Showing posts with label paperboard. Show all posts
Showing posts with label paperboard. Show all posts

Tuesday, December 15, 2020

Assembly lines

Every year I try to make some kind of a homemade Christmas ornament for each child, that they will be able to take with them when they grow up.

This year I took a torn-off notebook cover that was foil-printed with a abstract design, cut out shapes from it, and backed them with aluminum foil.  I embossed the backs using a small glass bottle that had a ring of little dots around its base.  Then I ran them through the laminator--just because I could--made holes with an awl, and put strings through them.  I didn't have enough string, really, and it was too thick, but I was able to partially separate the strands and turn it into four thinner strings.

For another project, I've been working on sewing up a bunch of pieces of cotton, some of them very small.  I was stuck for a long time, until I decided to adopt a simpler and more modular scheme for cutting them and putting them together.

I took a piece of paper, folded it in half, and tore it along the fold.  I did the same thing with one of the halves, and then again with one of the new halves.

I ended up with three pieces of paper:  one at full width, one at half-width, and one at quarter-width.  These became width templates, although I had to remember to always add extra for seam allowances.
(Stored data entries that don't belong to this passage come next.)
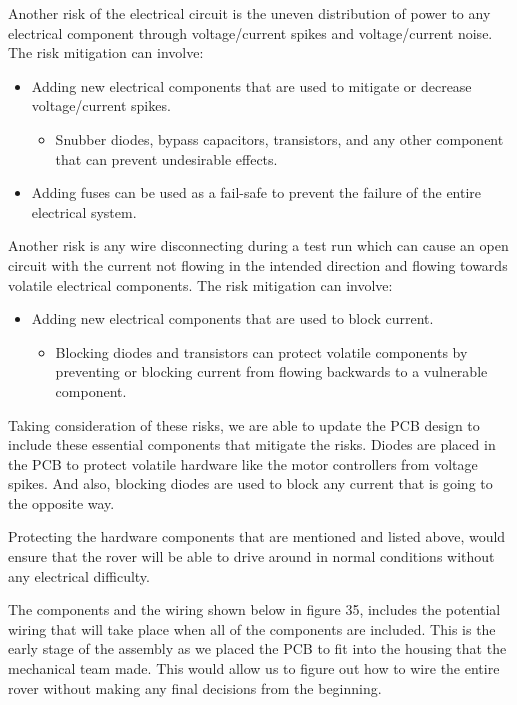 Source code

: \documentclass[a4paper, 10pt]{article}
\begin{document}
Another risk of the electrical circuit is the uneven distribution of power to any electrical component through voltage/current spikes and voltage/current noise. The risk mitigation can involve:

\begin{itemize}
\item
Adding new electrical components that are used to mitigate or decrease voltage/current spikes.

	\begin{itemize}
		\item
		Snubber diodes, bypass capacitors, transistors, and any other component that can prevent undesirable effects. 
	\end{itemize}
	
\item
Adding fuses can be used as a fail-safe to prevent the failure of the entire electrical system.
\end{itemize}


Another risk is any wire disconnecting during a test run which can cause an open circuit with the current not flowing in the intended direction and flowing towards volatile electrical components. The risk mitigation can involve:

\begin{itemize}
\item
Adding new electrical components that are used to block current.

	\begin{itemize}
		\item
		Blocking diodes and transistors can protect volatile components by preventing or blocking current from flowing backwards to a vulnerable component. 
	\end{itemize}
\end{itemize}

Taking consideration of these risks, we are able to update the PCB design to include these essential components that mitigate the risks. Diodes are placed in the PCB to protect volatile hardware like the motor controllers from voltage spikes. And also, blocking diodes are used to block any current that is going to the opposite way. 

Protecting the hardware components that are mentioned and listed above, would ensure that the rover will be able to drive around in normal conditions without any electrical difficulty. 

The components and the wiring shown below in figure 35, includes the potential wiring that will take place when all of the components are included. This is the early stage of the assembly as we placed the PCB to fit into the housing that the mechanical team made. This would allow us to figure out how to wire the entire rover without making any final decisions from the beginning.
 
\end{document}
With the templates, I was able to cut the fabrics according to the widest template that would work, and on to the smaller ones from there with the remaining scraps.

In putting them together, I worked from the narrowest pieces to the widest:  make a long strip of the narrow pieces, find the middle, and cut it there.  Put the resulting two strips side by side and sew them together.  Then add medium-length pieces on to the end, making another long strip, find the middle again again, and cut and join the two side by side again.  Then add the widest pieces.     
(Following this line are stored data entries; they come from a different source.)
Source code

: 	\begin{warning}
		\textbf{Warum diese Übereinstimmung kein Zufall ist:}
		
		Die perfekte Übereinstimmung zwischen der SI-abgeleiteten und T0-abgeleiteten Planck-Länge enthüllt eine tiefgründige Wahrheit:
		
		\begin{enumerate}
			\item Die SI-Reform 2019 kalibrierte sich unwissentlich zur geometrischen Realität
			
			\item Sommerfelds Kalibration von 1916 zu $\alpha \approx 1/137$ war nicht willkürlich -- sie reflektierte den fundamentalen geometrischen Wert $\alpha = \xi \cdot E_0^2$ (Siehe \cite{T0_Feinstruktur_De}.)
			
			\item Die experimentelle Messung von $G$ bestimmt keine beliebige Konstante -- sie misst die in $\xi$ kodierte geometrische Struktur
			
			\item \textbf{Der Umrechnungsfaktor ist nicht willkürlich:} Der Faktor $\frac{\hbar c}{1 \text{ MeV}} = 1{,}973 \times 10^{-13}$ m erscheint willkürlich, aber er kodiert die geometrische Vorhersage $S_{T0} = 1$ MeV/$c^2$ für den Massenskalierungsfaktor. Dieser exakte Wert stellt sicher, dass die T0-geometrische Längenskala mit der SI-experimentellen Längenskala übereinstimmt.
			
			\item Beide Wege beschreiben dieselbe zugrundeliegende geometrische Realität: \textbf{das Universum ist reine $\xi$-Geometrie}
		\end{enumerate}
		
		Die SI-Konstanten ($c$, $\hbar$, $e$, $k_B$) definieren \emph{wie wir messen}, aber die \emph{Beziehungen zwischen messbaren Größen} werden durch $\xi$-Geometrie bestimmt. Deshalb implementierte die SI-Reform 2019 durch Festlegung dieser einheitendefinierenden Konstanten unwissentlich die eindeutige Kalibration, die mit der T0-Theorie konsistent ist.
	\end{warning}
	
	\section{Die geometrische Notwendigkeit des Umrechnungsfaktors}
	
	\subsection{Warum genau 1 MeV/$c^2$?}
The largest pieces of fabric I set aside, but now I'm at the point where I need to know how much longer the strips (I have four, in different color schemes) need to be.  

That means I'm stuck again, waiting for my laundry helper to wash the blankets I'll be using as quilt batting.

Monday, April 13, 2020

A fake bowl for the fake flowers

 I finished the coffee filter hydrangeas that I was making. Since I was using paper and paint instead of coffee filters and food coloring, I found that I had to paint each side of each cutout separately. And I air-dried them, instead of using an oven at low heat.

When I bundled them together, I just used a paper clip at the bottom of each bunch, and left the leaves loose. I have some spools of fine wire, but I didn’t need them.

With the flowers finished, I looked around the house for a good bowl to put them, but didn’t find anything suitable. So I ended up taking paperboard from a saltine box, and using strips from it to make a “bowl”.  The quotation marks are because it has no bottom, and is actually only a ring.

I made it by taking two long sides from the box, and making interlocking slots at each end. Putting them together made a shape that was more like an eye than a ring, so I did the same thing with the other two long sides of the box, and slipped the second eye inside the first, rotating it so that the whole thing was reasonably round.

I glued on some scrap paper to cover and hold down the protruding tabs, then I painted the outside with craft paint. The unprinted side of the paperboard soaked up most of the water in the paint, so I did the second coat right away, and from there went straight into applying white puff paint in a geometric design.

The puff paint dried with a shine, while the craft paint didn’t, and the shine contrasts with the non-shiny flowers, so I’m glad I used the puff paint, even though it did run downward a little on the vertical surface. Otherwise, I would have added a coat of something clear like Mod Podge for shine, since the bookshelf the bowl is going on has almost nothing shiny on it, and could use a little sparkle.

Saturday, November 28, 2015

Mobile

I had a room that needed a little something along the lines of a chandelier to hang in it. I ended up making a mobile to hang from the light fixture:




Materials:  paperboard, paper, paint, wire. Tools:  pencil, scissors, paintbrush, needlenose pliers. The ball in the middle is a sheet of paper that I crumpled, wet, and kneaded...basically a large spitball. I left the edges of the paperboard rough and didn't try hard to evenly space the circles.

The mobile's shape is based on a mobile that my grandma had at her house; hers was black and red, and smaller. The form is also vaguely (and inaccurately) atomic, which ties in with my physics background.  The mobile catches the light from the high windows well.

Monday, January 12, 2015

Boxes

I did a lot of little moving-preparation tasks this morning, and used up all of my ambition and energy. But I did play around with making boxes out of some large pieces of paperboard that I don't want to move.

The first idea I had was to coil a long strip into a circular box, and poke holes through it to secure it with yarn. But really I wanted a rectangular box, for more economical use of space.

A rectangular box is simple:  four sides, a bottom, and maybe a top. I cut a long strip and folded it to form the four sides, plus some overlap. I stapled this in place. Then I cut another long strip, which became another layer of a side, then the bottom, the opposite side, the top, and a flap. I stapled this in place, too, and I was done. I am leaving it plain and undecorated.